Standing stone, Cloghlucas, Co. Cork
Co. Cork |
Stone Monuments
In the townland of Cloghlucas in north County Cork, a seven-foot standing stone once rose from the ground and then, apparently, ceased to exist.
Not collapsed into a ditch, not repurposed as a gatepost or lintel in the way so many prehistoric stones were quietly absorbed into the landscape, but simply gone, with no visible trace remaining at the surface and no memory of it preserved among the people who live nearby.
The stone was recorded in 1932 by the National Museum of Ireland. What makes it slightly unusual, even among standing stones, is the precision of the original description: it was square in section, with a breadth varying between eight and a quarter inches and nine inches along most of its length, and it leaned to the north. Standing stones are among the most common prehistoric monument types in Ireland, single upright slabs of stone erected during the Bronze Age or earlier, their original purposes debated but likely ranging from territorial markers to ritual or funerary functions. This one was methodical in its proportions, almost architectural in its regularity. Someone shaped it, or selected it carefully. By the time the twentieth century took an interest, it was already leaning. At some point after 1932, it disappeared from view entirely.
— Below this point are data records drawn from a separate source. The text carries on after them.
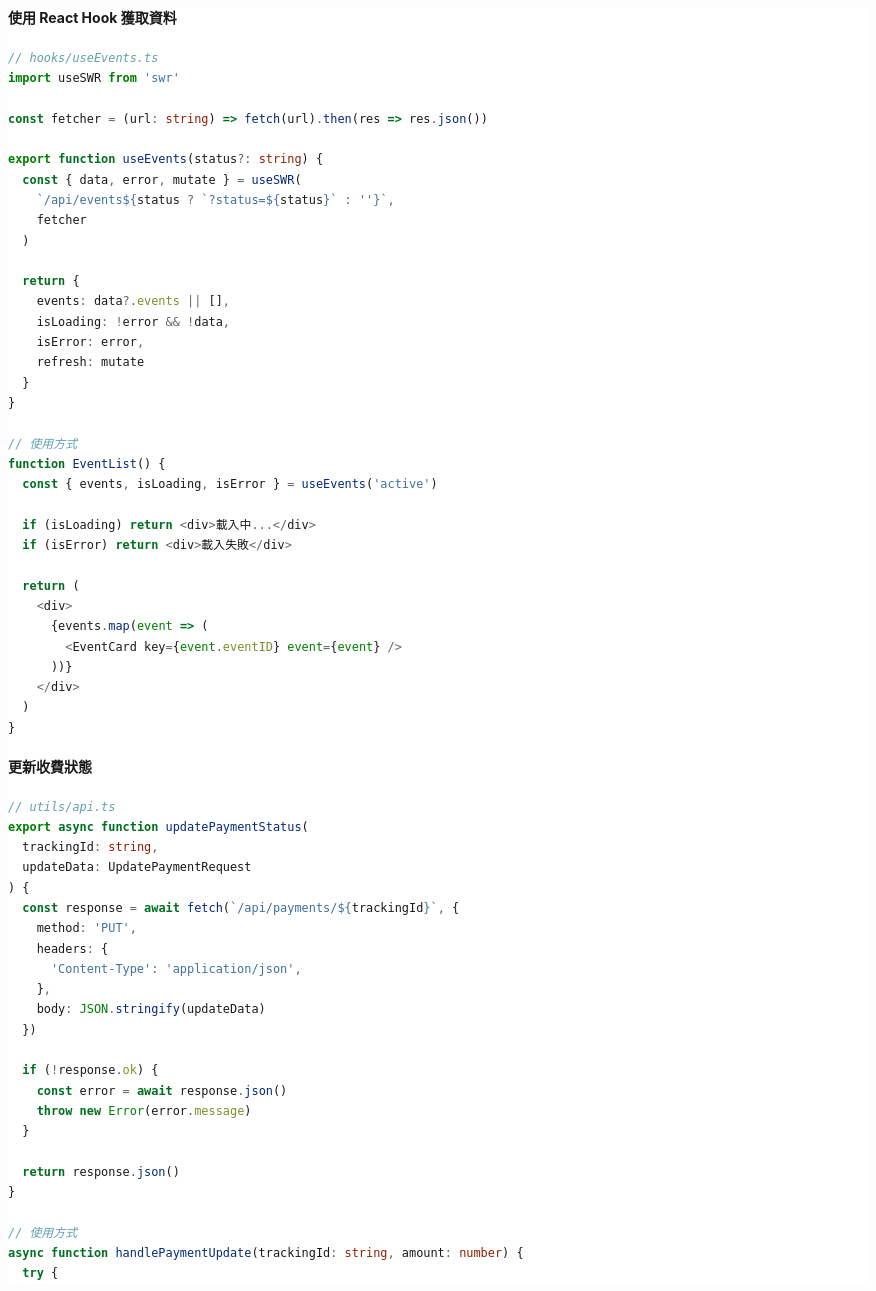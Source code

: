 #### 使用 React Hook 獲取資料
```typescript
// hooks/useEvents.ts
import useSWR from 'swr'

const fetcher = (url: string) => fetch(url).then(res => res.json())

export function useEvents(status?: string) {
  const { data, error, mutate } = useSWR(
    `/api/events${status ? `?status=${status}` : ''}`,
    fetcher
  )
  
  return {
    events: data?.events || [],
    isLoading: !error && !data,
    isError: error,
    refresh: mutate
  }
}

// 使用方式
function EventList() {
  const { events, isLoading, isError } = useEvents('active')
  
  if (isLoading) return <div>載入中...</div>
  if (isError) return <div>載入失敗</div>
  
  return (
    <div>
      {events.map(event => (
        <EventCard key={event.eventID} event={event} />
      ))}
    </div>
  )
}
```

#### 更新收費狀態
```typescript
// utils/api.ts
export async function updatePaymentStatus(
  trackingId: string, 
  updateData: UpdatePaymentRequest
) {
  const response = await fetch(`/api/payments/${trackingId}`, {
    method: 'PUT',
    headers: {
      'Content-Type': 'application/json',
    },
    body: JSON.stringify(updateData)
  })
  
  if (!response.ok) {
    const error = await response.json()
    throw new Error(error.message)
  }
  
  return response.json()
}

// 使用方式
async function handlePaymentUpdate(trackingId: string, amount: number) {
  try {
```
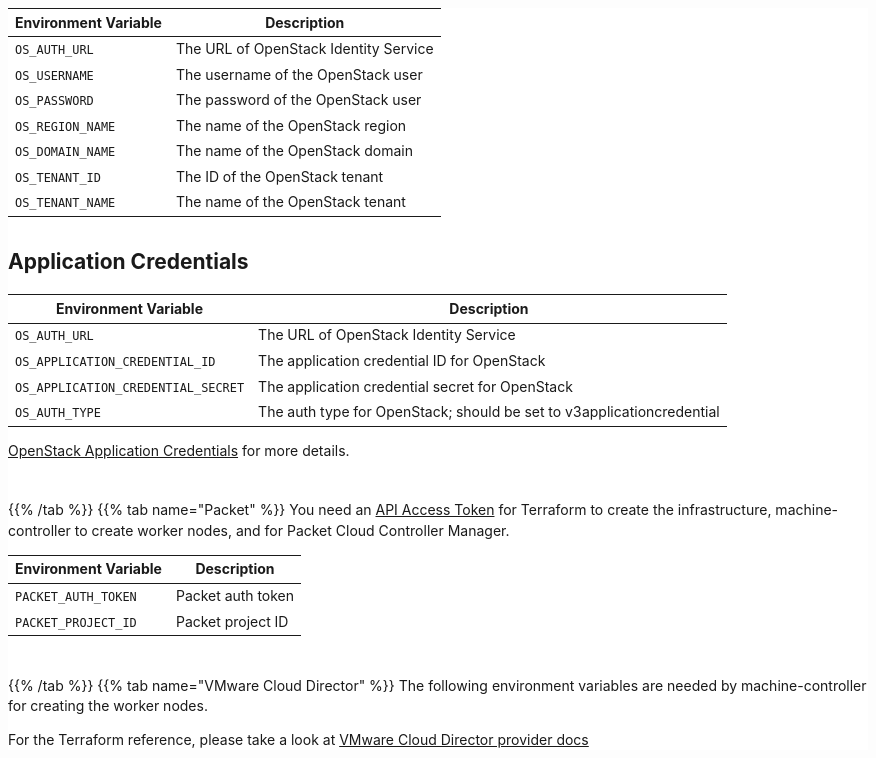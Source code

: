 | Environment Variable | Description                           |
| -------------------- | ------------------------------------- |
| `OS_AUTH_URL`        | The URL of OpenStack Identity Service |
| `OS_USERNAME`        | The username of the OpenStack user    |
| `OS_PASSWORD`        | The password of the OpenStack user    |
| `OS_REGION_NAME`     | The name of the OpenStack region      |
| `OS_DOMAIN_NAME`     | The name of the OpenStack domain      |
| `OS_TENANT_ID`       | The ID of the OpenStack tenant        |
| `OS_TENANT_NAME`     | The name of the OpenStack tenant      |

## Application Credentials

| Environment Variable | Description                           |
| -------------------- | ------------------------------------- |
| `OS_AUTH_URL`        | The URL of OpenStack Identity Service |
| `OS_APPLICATION_CREDENTIAL_ID`        | The application credential ID for OpenStack    |
| `OS_APPLICATION_CREDENTIAL_SECRET`        | The application credential secret for OpenStack    |
| `OS_AUTH_TYPE`     | The auth type for OpenStack; should be set to v3applicationcredential      |

[OpenStack Application Credentials](https://docs.openstack.org/keystone/xena/user/application_credentials.html)
for more details.

#

{{% /tab %}}
{{% tab name="Packet" %}}
You need an [API Access Token](https://metal.equinix.com/developers/docs/integrations/devops/)
for Terraform to create the infrastructure, machine-controller to create worker
nodes, and for Packet Cloud Controller Manager.

| Environment Variable | Description       |
| -------------------- | ----------------- |
| `PACKET_AUTH_TOKEN`  | Packet auth token |
| `PACKET_PROJECT_ID`  | Packet project ID |

#

{{% /tab %}}
{{% tab name="VMware Cloud Director" %}}
The following environment variables are needed by machine-controller for
creating the worker nodes.

For the Terraform reference, please take a look at
[VMware Cloud Director provider docs](https://registry.terraform.io/providers/vmware/vcd/latest/docs#argument-reference)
That detail, that it is not known locally, is perhaps the most quietly striking thing about it. Oral tradition in rural Ireland has preserved the locations of far more obscure monuments for generations. Here, the memory did not hold. Whatever the stone once meant to the people who raised it, and whatever it meant to later generations who passed it daily, that thread was cut long before anyone thought to ask.